I had a problem with nested parallelism using OpenMP and MKl fft.
The part of my code that uses MKL calls within omp parallel region looks like this:
#pragma omp parallel
#pragma omp single
//call of the fft
The problem is that when m > 1 fft call is working with only 1 thread regardless of value of n.
I will be grateful for any help.
How about Set the MKL_DYNAMIC environment variable to FALSE or call
mkl_set_dynamic(0) to use the suggested number of OpenMP threads whenever the algorithms permit and regardless of OpenMP overhead and data locality.
Basically, the Intel MKL-specific threading controls take precedence over their OpenMP equivalents. But when MKL was in nested OpenMP parallel region , we recommend to use 1 mkl thread for better performance. and that is reason why MKL run in sequential model by default.
But you can control them as MKL developer guide mentioned: https://software.intel.com/en-us/node/528550
If your application uses OpenMP* threading, you may need to provide additional settings:
- Set the environment variable OMP_NESTED=TRUE, or alternatively call omp_set_nested(1), to enable OpenMP nested parallelism.
- Set the environment variable MKL_DYNAMIC=FALSE, or alternatively call mkl_set_dynamic(0), to prevent Intel MKL from dynamically reducing the number of OpenMP threads in nested parallel regions.

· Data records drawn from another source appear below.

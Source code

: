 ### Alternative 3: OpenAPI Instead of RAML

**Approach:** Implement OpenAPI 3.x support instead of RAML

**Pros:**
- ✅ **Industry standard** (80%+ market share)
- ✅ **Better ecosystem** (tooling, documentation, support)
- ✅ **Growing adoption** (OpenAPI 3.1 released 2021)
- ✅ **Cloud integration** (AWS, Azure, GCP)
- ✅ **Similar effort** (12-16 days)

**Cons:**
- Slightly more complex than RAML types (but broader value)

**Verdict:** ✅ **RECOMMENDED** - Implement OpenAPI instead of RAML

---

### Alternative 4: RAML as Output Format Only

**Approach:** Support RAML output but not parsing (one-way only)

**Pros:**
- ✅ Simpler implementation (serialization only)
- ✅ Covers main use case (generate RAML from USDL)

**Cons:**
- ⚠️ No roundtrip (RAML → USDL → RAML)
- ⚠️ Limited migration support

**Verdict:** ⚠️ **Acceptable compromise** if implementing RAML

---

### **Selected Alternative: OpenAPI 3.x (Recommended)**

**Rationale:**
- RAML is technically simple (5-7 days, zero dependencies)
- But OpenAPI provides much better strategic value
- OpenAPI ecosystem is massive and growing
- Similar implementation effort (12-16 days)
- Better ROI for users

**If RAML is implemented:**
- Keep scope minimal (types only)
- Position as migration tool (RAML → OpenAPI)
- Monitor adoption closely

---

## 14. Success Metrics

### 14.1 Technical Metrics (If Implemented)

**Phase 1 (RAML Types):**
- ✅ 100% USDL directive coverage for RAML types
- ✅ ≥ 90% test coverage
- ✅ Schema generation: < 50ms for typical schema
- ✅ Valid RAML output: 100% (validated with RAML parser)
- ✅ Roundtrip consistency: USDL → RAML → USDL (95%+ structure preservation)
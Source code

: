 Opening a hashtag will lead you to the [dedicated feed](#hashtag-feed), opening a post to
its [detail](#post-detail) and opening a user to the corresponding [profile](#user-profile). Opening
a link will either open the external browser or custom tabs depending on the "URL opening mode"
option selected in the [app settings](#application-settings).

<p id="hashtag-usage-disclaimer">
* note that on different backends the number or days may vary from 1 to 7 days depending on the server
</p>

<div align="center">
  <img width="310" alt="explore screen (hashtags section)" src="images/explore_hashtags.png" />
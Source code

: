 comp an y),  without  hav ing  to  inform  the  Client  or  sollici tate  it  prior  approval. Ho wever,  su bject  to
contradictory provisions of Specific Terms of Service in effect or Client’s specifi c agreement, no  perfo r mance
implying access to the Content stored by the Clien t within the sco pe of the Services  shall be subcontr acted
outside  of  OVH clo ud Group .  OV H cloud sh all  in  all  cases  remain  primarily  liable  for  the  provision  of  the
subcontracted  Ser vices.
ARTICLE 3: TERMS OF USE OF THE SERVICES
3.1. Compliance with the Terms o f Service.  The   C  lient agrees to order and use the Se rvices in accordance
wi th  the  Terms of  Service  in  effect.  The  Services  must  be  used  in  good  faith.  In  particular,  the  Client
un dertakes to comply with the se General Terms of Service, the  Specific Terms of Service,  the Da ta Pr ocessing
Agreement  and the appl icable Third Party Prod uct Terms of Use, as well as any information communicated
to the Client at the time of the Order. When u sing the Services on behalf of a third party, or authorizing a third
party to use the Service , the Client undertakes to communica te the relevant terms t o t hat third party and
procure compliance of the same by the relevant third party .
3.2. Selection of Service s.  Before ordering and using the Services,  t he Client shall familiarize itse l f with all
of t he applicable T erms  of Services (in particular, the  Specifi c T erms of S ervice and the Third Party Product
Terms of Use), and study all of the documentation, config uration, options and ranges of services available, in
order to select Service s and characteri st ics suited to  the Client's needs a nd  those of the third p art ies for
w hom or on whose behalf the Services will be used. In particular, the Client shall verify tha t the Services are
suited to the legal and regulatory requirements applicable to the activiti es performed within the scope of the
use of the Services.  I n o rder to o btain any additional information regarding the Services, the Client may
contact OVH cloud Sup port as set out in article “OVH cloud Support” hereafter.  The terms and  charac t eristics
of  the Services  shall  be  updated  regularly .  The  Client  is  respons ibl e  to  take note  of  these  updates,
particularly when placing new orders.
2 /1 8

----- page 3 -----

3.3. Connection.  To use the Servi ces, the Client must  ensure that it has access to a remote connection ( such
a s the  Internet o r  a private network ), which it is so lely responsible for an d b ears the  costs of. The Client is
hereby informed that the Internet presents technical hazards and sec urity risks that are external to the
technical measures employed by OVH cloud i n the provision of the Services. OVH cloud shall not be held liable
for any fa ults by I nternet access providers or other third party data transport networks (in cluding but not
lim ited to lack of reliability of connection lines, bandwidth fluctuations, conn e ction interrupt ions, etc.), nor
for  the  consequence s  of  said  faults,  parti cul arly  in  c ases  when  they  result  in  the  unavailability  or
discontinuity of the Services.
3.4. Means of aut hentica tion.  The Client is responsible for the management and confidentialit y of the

Some nested parallel tips in MKL user guide for your reference:
To avoid simultaneous activities of multiple threading RTLs, link the program against the Intel MKL threading library that matches the compiler you use (see Linking Examples on how to do this). If this is not possible, use Intel MKL in the sequential mode. To do this, you should link with the appropriate threading library: libmkl_sequential.a or libmkl_sequential.so (see Appendix C: Directory Structure in Detail).